2011-05-30 Thread Mauro Carvalho Chehab
Em 30-05-2011 03:34, Hans Verkuil escreveu:
 On Sunday, May 29, 2011 14:11:05 Mauro Carvalho Chehab wrote:
 In other words, for event/input devices, if someone needs to have more than
 one IR, each directed to a different set of windows/applications, he will 
 need to manually configure what he needs. So, grouping RC with video apps
 doesn't make sense.
 
 I'm not so sure about that. Wouldn't it be at least useful that an application
 can discover that an IR exists? That may exist elsewhere already, though. I'm
 no IR expert.

ir-keytable does that. We may move part of its code to a library later.


 All discovered devices can be displayed by calling:

void display_media_devices(void *opaque);

 This would be much more useful if a callback is provided.
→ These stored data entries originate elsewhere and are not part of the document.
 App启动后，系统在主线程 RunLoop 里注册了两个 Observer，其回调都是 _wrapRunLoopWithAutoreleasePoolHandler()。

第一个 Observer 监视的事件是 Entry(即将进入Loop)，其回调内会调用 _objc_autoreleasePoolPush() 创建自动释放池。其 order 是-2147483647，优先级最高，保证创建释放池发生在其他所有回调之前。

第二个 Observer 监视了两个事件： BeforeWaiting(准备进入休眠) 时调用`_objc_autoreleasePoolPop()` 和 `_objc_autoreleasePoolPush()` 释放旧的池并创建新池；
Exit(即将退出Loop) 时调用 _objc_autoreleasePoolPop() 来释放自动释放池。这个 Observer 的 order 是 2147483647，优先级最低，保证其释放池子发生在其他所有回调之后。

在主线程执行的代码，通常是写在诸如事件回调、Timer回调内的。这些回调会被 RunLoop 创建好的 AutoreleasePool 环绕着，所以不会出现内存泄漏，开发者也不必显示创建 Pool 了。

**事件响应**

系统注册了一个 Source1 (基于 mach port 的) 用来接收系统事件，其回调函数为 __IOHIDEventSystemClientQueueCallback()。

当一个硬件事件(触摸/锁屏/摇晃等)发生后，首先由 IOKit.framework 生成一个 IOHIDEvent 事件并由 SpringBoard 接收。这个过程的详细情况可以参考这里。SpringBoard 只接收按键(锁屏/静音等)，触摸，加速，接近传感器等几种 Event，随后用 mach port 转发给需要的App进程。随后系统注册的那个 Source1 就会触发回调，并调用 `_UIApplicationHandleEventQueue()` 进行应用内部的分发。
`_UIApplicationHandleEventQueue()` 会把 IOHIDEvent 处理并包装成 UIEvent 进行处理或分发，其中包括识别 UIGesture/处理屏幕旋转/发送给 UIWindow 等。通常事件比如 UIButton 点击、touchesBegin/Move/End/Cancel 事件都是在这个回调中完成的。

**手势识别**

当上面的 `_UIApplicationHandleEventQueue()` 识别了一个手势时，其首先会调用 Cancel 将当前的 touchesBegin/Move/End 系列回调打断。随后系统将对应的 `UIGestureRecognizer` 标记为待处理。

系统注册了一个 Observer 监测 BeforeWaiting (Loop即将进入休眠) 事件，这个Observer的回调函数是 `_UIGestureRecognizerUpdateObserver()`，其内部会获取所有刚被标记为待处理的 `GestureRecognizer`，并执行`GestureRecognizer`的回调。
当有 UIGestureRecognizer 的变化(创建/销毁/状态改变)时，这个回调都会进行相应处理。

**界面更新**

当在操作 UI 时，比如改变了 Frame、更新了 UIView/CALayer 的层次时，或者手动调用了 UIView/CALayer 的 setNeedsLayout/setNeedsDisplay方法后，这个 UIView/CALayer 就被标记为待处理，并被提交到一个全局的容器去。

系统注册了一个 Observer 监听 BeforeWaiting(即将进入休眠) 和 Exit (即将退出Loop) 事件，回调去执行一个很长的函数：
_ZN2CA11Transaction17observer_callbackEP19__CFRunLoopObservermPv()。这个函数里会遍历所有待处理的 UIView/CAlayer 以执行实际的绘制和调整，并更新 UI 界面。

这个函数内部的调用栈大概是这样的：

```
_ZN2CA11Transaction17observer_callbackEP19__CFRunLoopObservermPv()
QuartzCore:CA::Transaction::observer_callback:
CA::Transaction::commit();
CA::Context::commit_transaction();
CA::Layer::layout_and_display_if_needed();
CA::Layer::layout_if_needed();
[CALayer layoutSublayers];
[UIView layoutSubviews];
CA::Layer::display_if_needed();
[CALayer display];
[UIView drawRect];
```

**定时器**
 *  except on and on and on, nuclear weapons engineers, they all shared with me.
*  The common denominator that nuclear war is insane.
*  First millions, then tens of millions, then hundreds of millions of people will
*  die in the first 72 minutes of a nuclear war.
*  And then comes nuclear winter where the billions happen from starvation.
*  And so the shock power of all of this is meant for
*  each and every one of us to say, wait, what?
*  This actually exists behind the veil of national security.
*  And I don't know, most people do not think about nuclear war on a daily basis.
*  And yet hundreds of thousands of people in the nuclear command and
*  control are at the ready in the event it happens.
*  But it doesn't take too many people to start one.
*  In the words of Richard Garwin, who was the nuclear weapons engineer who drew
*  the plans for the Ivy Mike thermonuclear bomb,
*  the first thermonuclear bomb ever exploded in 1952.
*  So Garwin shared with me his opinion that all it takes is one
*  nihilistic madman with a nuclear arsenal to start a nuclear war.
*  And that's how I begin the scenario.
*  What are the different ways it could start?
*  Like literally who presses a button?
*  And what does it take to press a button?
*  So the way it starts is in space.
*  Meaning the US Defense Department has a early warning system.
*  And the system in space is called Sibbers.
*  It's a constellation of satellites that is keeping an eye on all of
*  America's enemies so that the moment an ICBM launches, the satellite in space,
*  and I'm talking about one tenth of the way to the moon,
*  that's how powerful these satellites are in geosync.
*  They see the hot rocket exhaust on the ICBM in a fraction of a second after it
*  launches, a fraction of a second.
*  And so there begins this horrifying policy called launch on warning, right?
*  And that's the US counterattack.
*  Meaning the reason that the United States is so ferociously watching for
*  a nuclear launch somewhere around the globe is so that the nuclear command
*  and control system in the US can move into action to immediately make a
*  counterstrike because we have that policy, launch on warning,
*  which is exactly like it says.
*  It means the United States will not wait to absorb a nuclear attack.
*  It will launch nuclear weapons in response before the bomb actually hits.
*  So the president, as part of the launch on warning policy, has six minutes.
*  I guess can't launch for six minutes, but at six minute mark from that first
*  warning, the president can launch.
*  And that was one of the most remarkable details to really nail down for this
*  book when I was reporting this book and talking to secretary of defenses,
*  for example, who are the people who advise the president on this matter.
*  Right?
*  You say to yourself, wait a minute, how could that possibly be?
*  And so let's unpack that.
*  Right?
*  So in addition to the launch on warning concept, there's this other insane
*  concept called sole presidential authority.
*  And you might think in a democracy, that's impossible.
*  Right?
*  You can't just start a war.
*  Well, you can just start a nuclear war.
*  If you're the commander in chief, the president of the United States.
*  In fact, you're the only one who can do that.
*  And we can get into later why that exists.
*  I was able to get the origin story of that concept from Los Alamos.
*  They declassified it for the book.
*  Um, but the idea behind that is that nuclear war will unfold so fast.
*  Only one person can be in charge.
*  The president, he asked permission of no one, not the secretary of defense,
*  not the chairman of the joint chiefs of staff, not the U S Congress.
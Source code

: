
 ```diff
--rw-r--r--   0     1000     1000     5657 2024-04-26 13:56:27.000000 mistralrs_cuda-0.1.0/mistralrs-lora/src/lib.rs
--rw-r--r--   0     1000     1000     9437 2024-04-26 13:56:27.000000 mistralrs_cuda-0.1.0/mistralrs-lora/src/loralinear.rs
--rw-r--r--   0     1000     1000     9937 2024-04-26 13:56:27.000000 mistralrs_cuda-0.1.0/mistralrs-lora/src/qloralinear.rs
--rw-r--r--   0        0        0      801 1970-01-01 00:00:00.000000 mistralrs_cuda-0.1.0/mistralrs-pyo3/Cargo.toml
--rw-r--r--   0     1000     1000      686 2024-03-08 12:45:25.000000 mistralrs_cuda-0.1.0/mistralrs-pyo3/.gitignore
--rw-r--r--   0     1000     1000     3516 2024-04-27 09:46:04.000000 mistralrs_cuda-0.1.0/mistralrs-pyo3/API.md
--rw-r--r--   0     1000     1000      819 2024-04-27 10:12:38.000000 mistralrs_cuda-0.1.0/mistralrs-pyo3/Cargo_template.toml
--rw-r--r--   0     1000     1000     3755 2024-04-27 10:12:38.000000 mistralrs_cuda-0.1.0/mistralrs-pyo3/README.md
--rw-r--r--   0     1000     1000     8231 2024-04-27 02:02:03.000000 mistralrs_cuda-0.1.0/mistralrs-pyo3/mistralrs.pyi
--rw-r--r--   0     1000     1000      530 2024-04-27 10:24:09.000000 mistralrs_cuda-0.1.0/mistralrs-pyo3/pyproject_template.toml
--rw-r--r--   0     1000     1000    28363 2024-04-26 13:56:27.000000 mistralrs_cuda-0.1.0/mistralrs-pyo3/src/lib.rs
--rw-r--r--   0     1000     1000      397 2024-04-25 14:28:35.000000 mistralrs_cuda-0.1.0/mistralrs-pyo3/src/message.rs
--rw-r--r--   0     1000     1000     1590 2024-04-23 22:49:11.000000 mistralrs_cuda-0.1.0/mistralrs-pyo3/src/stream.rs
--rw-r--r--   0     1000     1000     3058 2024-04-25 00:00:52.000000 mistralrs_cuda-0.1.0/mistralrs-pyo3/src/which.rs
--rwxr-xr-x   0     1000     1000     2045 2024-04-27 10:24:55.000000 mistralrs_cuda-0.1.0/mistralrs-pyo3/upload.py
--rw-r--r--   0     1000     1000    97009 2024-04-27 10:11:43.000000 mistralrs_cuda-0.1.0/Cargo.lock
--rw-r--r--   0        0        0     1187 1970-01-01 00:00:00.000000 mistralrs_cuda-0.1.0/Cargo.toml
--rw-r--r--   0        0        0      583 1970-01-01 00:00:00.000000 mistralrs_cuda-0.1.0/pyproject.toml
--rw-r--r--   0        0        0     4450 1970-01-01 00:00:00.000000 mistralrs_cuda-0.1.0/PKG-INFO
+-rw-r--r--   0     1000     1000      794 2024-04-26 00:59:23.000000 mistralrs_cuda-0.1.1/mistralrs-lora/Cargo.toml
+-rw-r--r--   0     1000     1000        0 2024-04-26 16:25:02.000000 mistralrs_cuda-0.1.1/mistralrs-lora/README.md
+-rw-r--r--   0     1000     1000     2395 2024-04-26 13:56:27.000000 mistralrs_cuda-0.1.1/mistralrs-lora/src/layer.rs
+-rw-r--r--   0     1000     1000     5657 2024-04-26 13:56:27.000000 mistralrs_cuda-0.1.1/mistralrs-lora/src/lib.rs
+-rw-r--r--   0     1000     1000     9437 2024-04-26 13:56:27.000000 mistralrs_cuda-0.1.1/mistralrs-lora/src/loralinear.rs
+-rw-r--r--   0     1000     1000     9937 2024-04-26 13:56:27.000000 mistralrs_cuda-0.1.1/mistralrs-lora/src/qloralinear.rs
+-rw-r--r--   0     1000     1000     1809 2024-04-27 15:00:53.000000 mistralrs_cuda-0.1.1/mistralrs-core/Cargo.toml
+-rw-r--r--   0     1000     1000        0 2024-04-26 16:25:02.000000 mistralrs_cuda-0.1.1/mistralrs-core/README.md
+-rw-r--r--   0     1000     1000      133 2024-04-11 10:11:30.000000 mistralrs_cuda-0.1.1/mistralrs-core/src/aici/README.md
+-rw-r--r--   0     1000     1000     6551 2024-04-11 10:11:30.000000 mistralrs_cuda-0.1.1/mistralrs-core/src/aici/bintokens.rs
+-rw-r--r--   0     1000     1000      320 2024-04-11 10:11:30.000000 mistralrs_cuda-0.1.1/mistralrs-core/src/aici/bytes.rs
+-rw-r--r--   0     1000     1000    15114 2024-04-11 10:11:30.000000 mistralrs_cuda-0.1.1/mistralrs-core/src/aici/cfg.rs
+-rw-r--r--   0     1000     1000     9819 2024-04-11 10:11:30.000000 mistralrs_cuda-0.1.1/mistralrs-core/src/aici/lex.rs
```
 I can't see any usecase for a callback. Can you explain it better?
 
 Right now display_media_devices outputs to stdout. But what if the apps wants
 to output to stderr? To some special console? To a GUI?

Good point.

If all userspace wants is to redirect it, fdup() may be used. Another option
would be to just pass the file descriptor as a parameter.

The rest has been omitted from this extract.